Here's the problem. My wife treats me like I am 15 years old. She expects me to come home from work and sit in front of the television. I have friends who I am not allowed to socialize with, nor am I permitted to go to any of their homes. I have been invited to go fishing with the guys, which includes an overnight stay, and she said I can't go (although it is fine if I take my son fishing, just the two of us).
My wife likes to have time to herself, but it's a no-no for me. I can go to bed early while she stays up, but if she is tired, I have to go to bed when she does. I am not allowed to stay up by myself. I even have to go to the store when she goes.
I am tired of it and have no intention of living the rest of my life like this. What do you suggest? -- Not 15 in Nebraska
Dear Not 15: Your wife needs to control everything you do because she is terribly insecure. Worse, for the past 11 years, you have given her the impression that she can get away with it. Your wife must learn that even with more freedom you won't betray her, so assert yourself in a firm, non-threatening way. ("No, I'm not tired yet. I'll come to bed later." Repeat.) Overnight trips with your buddies will be harder to finesse.
Some marriage counseling would probably be useful, so each of you can express your needs to an impartial third party. It's certainly worth looking into before your resentment boils over completely.
Dear Annie: I work with a man who is constantly eating at his desk. All day long, there are bowls of cereal, fruit or salad and boxes of crackers, and in between, he chews gum or slurps cans of pop. While none of these things is particularly pleasant, what's impossible to ignore is that he never closes his mouth except to smack his lips.
My supervisor says this is my problem, and he has no plans to ask the man to stop eating at his desk. He says I should "grow up and get over it." I say it's bad manners on my co-worker's part and he needs to develop some business etiquette.
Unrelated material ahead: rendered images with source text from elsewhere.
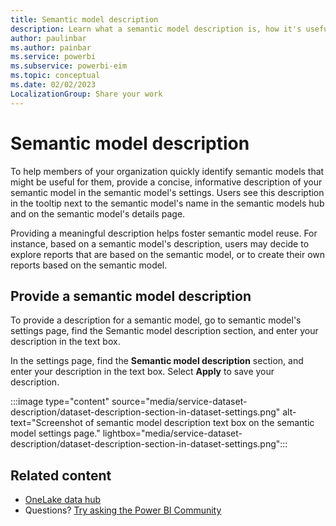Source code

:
 ```yaml
---
title: Semantic model description
description: Learn what a semantic model description is, how it's useful, and how to provide it. Users see semantic model descriptions in the semantic model details page, information tooltips, and other places throughout the Power BI user interface.
author: paulinbar
ms.author: painbar
ms.service: powerbi
ms.subservice: powerbi-eim
ms.topic: conceptual
ms.date: 02/02/2023
LocalizationGroup: Share your work
---
```

# Semantic model description

To help members of your organization quickly identify semantic models that might be useful for them, provide a concise, informative description of your semantic model in the semantic model's settings. Users see this description in the tooltip next to the semantic model's name in the semantic models hub and on the semantic model's details page.

Providing a meaningful description helps foster semantic model reuse. For instance, based on a semantic model's description, users may decide to explore reports that are based on the semantic model, or to create their own reports based on the semantic model.

## Provide a semantic model description

To provide a description for a semantic model, go to semantic model's settings page, find the Semantic model description section, and enter your description in the text box.

In the settings page, find the **Semantic model description** section, and enter your description in the text box. Select **Apply** to save your description.

:::image type="content" source="media/service-dataset-description/dataset-description-section-in-dataset-settings.png" alt-text="Screenshot of semantic model description text box on the semantic model settings page." lightbox="media/service-dataset-description/dataset-description-section-in-dataset-settings.png":::

## Related content

* [OneLake data hub](service-data-hub.md)
* Questions? [Try asking the Power BI Community](https://community.powerbi.com/)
What do you say? -- Fed Up in Oregon
Dear Oregon: Of course your co-worker should eat with his mouth closed, as should everyone. This is especially annoying in a small office where you cannot avoid hearing and seeing. Since your supervisor will not intervene, you may as well speak to your co-worker directly. Say nicely, "Bob, I'm sure you don't realize that you eat with your mouth open. Would you mind keeping the sound effects down, please?" If that doesn't help, invest in some headphones and turn your chair away.
Dear Annie: A few years back, after a long hard day at work, I took off all my clothes when I got home and realized how great it felt to be naked. Since I lived alone, I continued to be nude while at home. I have shades that provide privacy, and I keep a robe handy in case I need to answer the door.
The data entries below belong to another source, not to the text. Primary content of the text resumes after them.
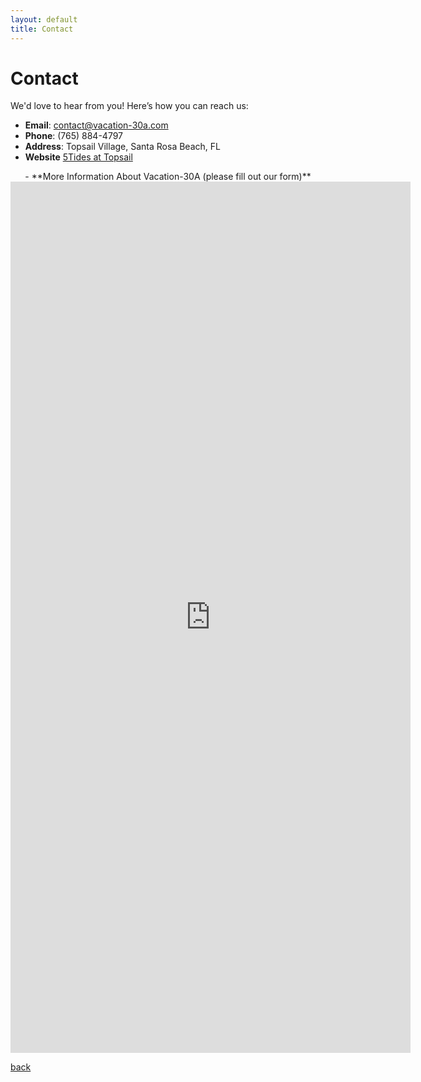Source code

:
 ```yaml
---
layout: default
title: Contact
---
```


# Contact

We'd love to hear from you! Here’s how you can reach us:
- **Email**: [contact@vacation-30a.com](mailto:5Tidefl@gmail.com)
- **Phone**: (765) 884-4797
- **Address**: Topsail Village, Santa Rosa Beach, FL
- **Website** [5Tides at Topsail](https://5tidesfl.com)
<div style="text-align: center;">
- **More Information About Vacation-30A (please fill out our form)**
</div>
<iframe src="https://docs.google.com/forms/d/e/1FAIpQLSd6xqATwH8-ZKf9176wsEocRiq504atIWmAFRiSTrABRurcMA/viewform?embedded=true" width="640" height="1394" frameborder="0" marginheight="0" marginwidth="0">Loading…</iframe>

[back](./)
The problem is I have fallen in love with "Jim," and we are talking about marriage. His thinks nudity is OK only in bed or in the shower. I won't force him to be naked if he doesn't want to, but I am not prepared to give up my nudity, either. Indeed, I often am uncomfortable even in loose-fitting clothes.
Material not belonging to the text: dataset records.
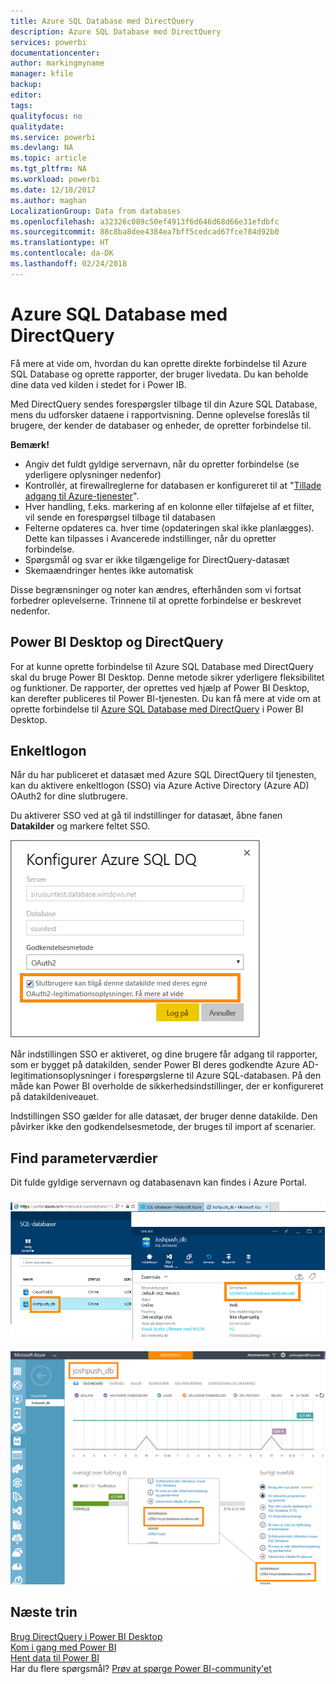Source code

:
 ```yaml
---
title: Azure SQL Database med DirectQuery
description: Azure SQL Database med DirectQuery
services: powerbi
documentationcenter: 
author: markingmyname
manager: kfile
backup: 
editor: 
tags: 
qualityfocus: no
qualitydate: 
ms.service: powerbi
ms.devlang: NA
ms.topic: article
ms.tgt_pltfrm: NA
ms.workload: powerbi
ms.date: 12/18/2017
ms.author: maghan
LocalizationGroup: Data from databases
ms.openlocfilehash: a32326c089c50ef4913f6d646d68d66e31efdbfc
ms.sourcegitcommit: 88c8ba8dee4384ea7bff5cedcad67fce784d92b0
ms.translationtype: HT
ms.contentlocale: da-DK
ms.lasthandoff: 02/24/2018
---
```

# <a name="azure-sql-database-with-directquery"></a>Azure SQL Database med DirectQuery
Få mere at vide om, hvordan du kan oprette direkte forbindelse til Azure SQL Database og oprette rapporter, der bruger livedata. Du kan beholde dine data ved kilden i stedet for i Power IB.

Med DirectQuery sendes forespørgsler tilbage til din Azure SQL Database, mens du udforsker dataene i rapportvisning. Denne oplevelse foreslås til brugere, der kender de databaser og enheder, de opretter forbindelse til.

**Bemærk!**

* Angiv det fuldt gyldige servernavn, når du opretter forbindelse (se yderligere oplysninger nedenfor)
* Kontrollér, at firewallreglerne for databasen er konfigureret til at "[Tillade adgang til Azure-tjenester](https://msdn.microsoft.com/library/azure/ee621782.aspx)".
* Hver handling, f.eks. markering af en kolonne eller tilføjelse af et filter, vil sende en forespørgsel tilbage til databasen
* Felterne opdateres ca. hver time (opdateringen skal ikke planlægges). Dette kan tilpasses i Avancerede indstillinger, når du opretter forbindelse.
* Spørgsmål og svar er ikke tilgængelige for DirectQuery-datasæt
* Skemaændringer hentes ikke automatisk

Disse begrænsninger og noter kan ændres, efterhånden som vi fortsat forbedrer oplevelserne. Trinnene til at oprette forbindelse er beskrevet nedenfor. 

## <a name="power-bi-desktop-and-directquery"></a>Power BI Desktop og DirectQuery
For at kunne oprette forbindelse til Azure SQL Database med DirectQuery skal du bruge Power BI Desktop. Denne metode sikrer yderligere fleksibilitet og funktioner. De rapporter, der oprettes ved hjælp af Power BI Desktop, kan derefter publiceres til Power BI-tjenesten. Du kan få mere at vide om at oprette forbindelse til [Azure SQL Database med DirectQuery](desktop-use-directquery.md) i Power BI Desktop. 

## <a name="single-sign-on"></a>Enkeltlogon

Når du har publiceret et datasæt med Azure SQL DirectQuery til tjenesten, kan du aktivere enkeltlogon (SSO) via Azure Active Directory (Azure AD) OAuth2 for dine slutbrugere. 

Du aktiverer SSO ved at gå til indstillinger for datasæt, åbne fanen **Datakilder** og markere feltet SSO.

![Dialogboksen Configure Azure SQL DQ (Konfigurer Azure SQL DQ)](media/service-azure-sql-database-with-direct-connect/sso-dialog.png)

Når indstillingen SSO er aktiveret, og dine brugere får adgang til rapporter, som er bygget på datakilden, sender Power BI deres godkendte Azure AD-legitimationsoplysninger i forespørgslerne til Azure SQL-databasen. På den måde kan Power BI overholde de sikkerhedsindstillinger, der er konfigureret på datakildeniveauet.

Indstillingen SSO gælder for alle datasæt, der bruger denne datakilde. Den påvirker ikke den godkendelsesmetode, der bruges til import af scenarier.

## <a name="finding-parameter-values"></a>Find parameterværdier
Dit fulde gyldige servernavn og databasenavn kan findes i Azure Portal.

![](media/service-azure-sql-database-with-direct-connect/azureportnew_update.png)

![](media/service-azure-sql-database-with-direct-connect/azureportal_update.png)

## <a name="next-steps"></a>Næste trin
[Brug DirectQuery i Power BI Desktop](desktop-use-directquery.md)  
[Kom i gang med Power BI](service-get-started.md)  
[Hent data til Power BI](service-get-data.md)  
Har du flere spørgsmål? [Prøv at spørge Power BI-community'et](http://community.powerbi.com/)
This is our only major area of disagreement. What should I do? -- Connecticut Cutie
Dear Conn.: Tell Jim how you feel, and ask if he'll join you, or at least not object to your nudity at home. If he is unwilling to bend on this issue, either the nudity goes, or Jim does.
"Annie's Mailbox" is written by Kathy Mitchell and Marcy Sugar. This column was originally published in 2016. To find out more about Classic Annie's Mailbox and read features by other Creators Syndicate writers and cartoonists, visit Creators Syndicate at www.creators.com.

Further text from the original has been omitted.